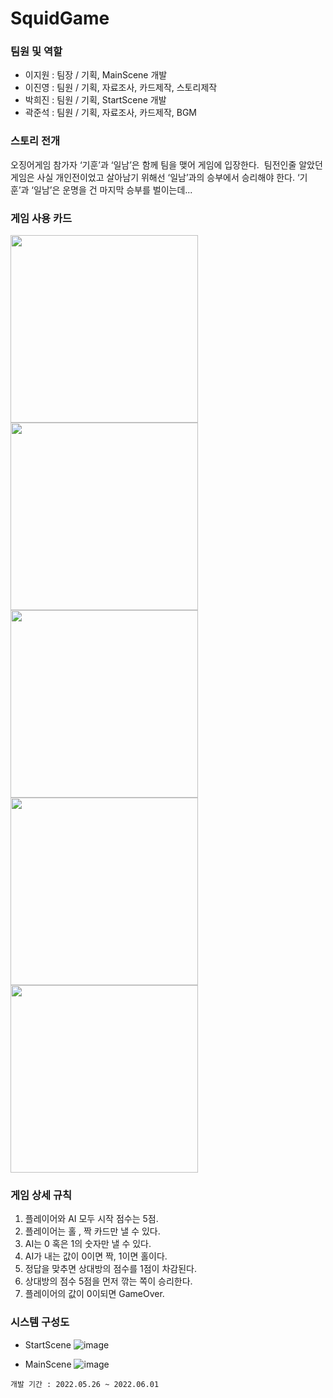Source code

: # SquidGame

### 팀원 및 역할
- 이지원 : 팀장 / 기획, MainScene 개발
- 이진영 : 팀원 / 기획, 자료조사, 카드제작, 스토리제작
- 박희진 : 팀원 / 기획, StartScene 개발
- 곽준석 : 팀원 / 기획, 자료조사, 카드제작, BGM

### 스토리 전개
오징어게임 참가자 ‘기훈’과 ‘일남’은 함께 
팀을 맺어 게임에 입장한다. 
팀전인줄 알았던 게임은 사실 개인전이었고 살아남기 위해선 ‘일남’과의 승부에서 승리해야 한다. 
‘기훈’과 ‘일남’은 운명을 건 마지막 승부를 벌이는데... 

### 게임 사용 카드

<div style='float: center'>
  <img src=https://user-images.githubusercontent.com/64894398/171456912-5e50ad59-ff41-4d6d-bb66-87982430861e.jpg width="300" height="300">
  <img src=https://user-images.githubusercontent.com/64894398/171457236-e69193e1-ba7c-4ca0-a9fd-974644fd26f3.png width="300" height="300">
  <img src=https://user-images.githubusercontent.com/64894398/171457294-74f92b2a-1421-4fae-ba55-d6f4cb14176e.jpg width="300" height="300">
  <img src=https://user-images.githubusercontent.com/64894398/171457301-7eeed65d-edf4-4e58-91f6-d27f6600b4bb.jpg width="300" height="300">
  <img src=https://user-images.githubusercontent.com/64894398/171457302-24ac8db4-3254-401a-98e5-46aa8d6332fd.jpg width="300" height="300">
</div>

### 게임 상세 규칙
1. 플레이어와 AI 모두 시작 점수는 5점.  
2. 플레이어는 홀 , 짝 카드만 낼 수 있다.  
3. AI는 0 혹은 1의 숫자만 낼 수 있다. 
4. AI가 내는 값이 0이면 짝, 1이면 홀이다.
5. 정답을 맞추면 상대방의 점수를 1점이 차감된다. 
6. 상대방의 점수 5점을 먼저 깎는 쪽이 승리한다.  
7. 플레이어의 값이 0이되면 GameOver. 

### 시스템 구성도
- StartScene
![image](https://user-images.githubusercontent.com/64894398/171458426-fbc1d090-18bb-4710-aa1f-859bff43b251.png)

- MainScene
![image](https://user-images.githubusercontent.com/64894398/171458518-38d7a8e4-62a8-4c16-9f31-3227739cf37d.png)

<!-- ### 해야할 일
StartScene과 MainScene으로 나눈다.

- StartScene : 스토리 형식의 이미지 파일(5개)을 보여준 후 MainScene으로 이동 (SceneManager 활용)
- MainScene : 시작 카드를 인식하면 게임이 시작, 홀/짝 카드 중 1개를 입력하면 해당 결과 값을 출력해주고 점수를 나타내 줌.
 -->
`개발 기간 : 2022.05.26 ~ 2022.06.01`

...

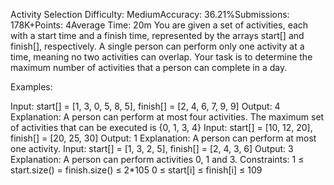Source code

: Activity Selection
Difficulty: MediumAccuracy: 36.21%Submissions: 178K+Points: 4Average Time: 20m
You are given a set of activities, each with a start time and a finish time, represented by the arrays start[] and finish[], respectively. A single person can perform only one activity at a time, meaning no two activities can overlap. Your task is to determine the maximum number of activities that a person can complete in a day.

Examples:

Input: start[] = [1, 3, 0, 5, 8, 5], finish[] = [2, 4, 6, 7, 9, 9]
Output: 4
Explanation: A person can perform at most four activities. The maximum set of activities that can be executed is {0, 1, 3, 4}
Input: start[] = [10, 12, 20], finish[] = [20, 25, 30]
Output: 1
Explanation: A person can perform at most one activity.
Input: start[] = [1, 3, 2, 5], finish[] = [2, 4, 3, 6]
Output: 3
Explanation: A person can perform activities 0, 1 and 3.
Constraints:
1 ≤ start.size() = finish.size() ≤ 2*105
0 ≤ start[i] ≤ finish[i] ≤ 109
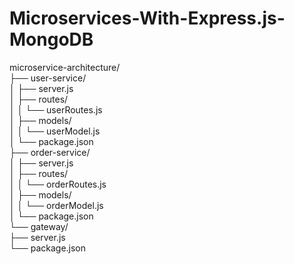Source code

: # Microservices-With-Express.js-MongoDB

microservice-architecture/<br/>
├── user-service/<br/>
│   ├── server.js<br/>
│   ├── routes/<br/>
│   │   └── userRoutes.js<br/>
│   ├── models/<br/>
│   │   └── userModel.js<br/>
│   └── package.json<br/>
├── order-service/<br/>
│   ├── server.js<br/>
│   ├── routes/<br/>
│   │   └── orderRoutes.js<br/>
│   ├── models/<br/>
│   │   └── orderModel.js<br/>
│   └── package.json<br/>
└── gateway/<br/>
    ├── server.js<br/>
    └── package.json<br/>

● PROBLEM REQUIREMENTS
Count how many lines in the material above hold the word "width", then write the number and nothing more.

● RESPONSE TO THE TASK
5